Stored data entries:

********

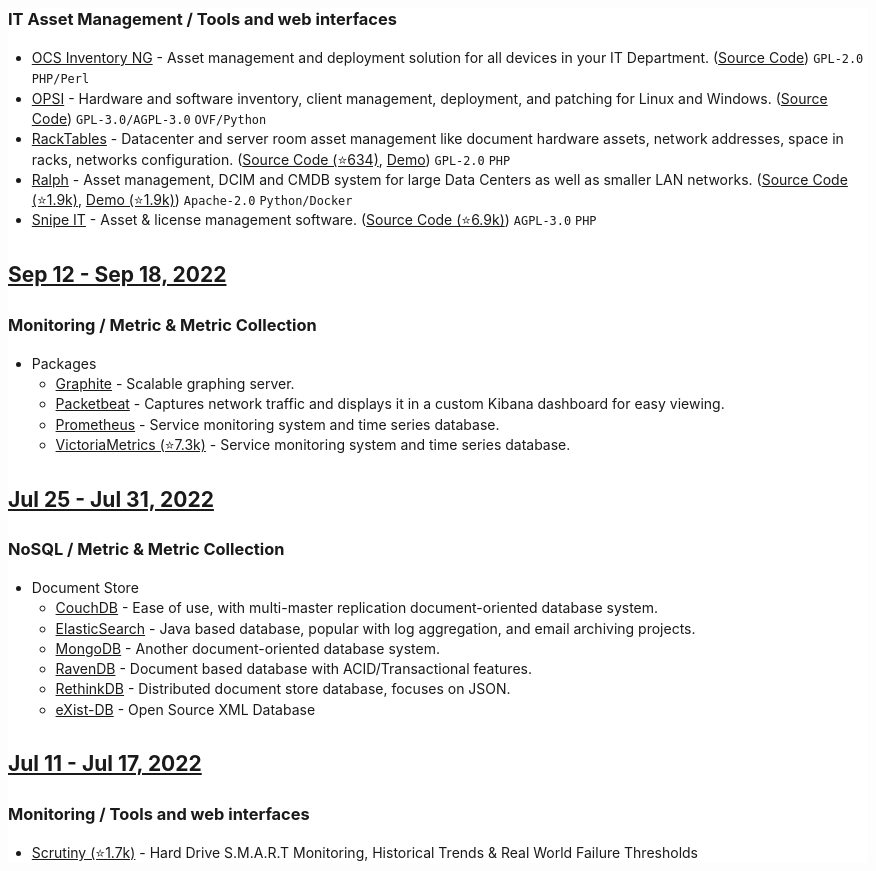 ### IT Asset Management / Tools and web interfaces

*   [OCS Inventory NG](https://ocsinventory-ng.org/) - Asset management and deployment solution for all devices in your IT Department. ([Source Code](https://github.com/OCSInventory-NG)) `GPL-2.0` `PHP/Perl`
*   [OPSI](http://www.opsi.org) - Hardware and software inventory, client management, deployment, and patching for Linux and Windows. ([Source Code](https://github.com/opsi-org/)) `GPL-3.0/AGPL-3.0` `OVF/Python`
*   [RackTables](http://racktables.org/) - Datacenter and server room asset management like document hardware assets, network addresses, space in racks, networks configuration. ([Source Code (⭐634)](https://github.com/RackTables/racktables), [Demo](https://www.racktables.org/demo.php)) `GPL-2.0` `PHP`
*   [Ralph](https://ralph.allegro.tech/) - Asset management, DCIM and CMDB system for large Data Centers as well as smaller LAN networks. ([Source Code (⭐1.9k)](https://github.com/allegro/ralph), [Demo (⭐1.9k)](https://github.com/allegro/ralph#live-demo)) `Apache-2.0` `Python/Docker`
*   [Snipe IT](https://snipeitapp.com/) - Asset & license management software. ([Source Code (⭐6.9k)](https://github.com/snipe/snipe-it)) `AGPL-3.0` `PHP`

## [Sep 12 - Sep 18, 2022](/content/2022/37/README.md)

### Monitoring / Metric & Metric Collection

*   Packages
    *   [Graphite](http://graphite.readthedocs.org/en/latest/) - Scalable graphing server.
    *   [Packetbeat](https://www.elastic.co/products/beats) - Captures network traffic and displays it in a custom Kibana dashboard for easy viewing.
    *   [Prometheus](http://prometheus.io/) - Service monitoring system and time series database.
    *   [VictoriaMetrics (⭐7.3k)](https://github.com/VictoriaMetrics/VictoriaMetrics) - Service monitoring system and time series database.

## [Jul 25 - Jul 31, 2022](/content/2022/30/README.md)

### NoSQL / Metric & Metric Collection

*   Document Store
    *   [CouchDB](http://couchdb.apache.org/) - Ease of use, with multi-master replication document-oriented database system.
    *   [ElasticSearch](https://www.elastic.co/) - Java based database, popular with log aggregation, and email archiving projects.
    *   [MongoDB](https://www.mongodb.org/) - Another document-oriented database system.
    *   [RavenDB](http://ravendb.net/) - Document based database with ACID/Transactional features.
    *   [RethinkDB](http://www.rethinkdb.com/) - Distributed document store database, focuses on JSON.
    *   [eXist-DB](Https://www.exist-db.org/) - Open Source XML Database

## [Jul 11 - Jul 17, 2022](/content/2022/28/README.md)

### Monitoring / Tools and web interfaces

*   [Scrutiny (⭐1.7k)](https://github.com/AnalogJ/scrutiny) - Hard Drive S.M.A.R.T Monitoring, Historical Trends & Real World Failure Thresholds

********

TASK TO CARRY OUT: Show each line of the records above containing "elastic".

ANSWER FOR THIS EXERCISE:
    *   [Packetbeat](https://www.elastic.co/products/beats) - Captures network traffic and displays it in a custom Kibana dashboard for easy viewing.
    *   [ElasticSearch](https://www.elastic.co/) - Java based database, popular with log aggregation, and email archiving projects.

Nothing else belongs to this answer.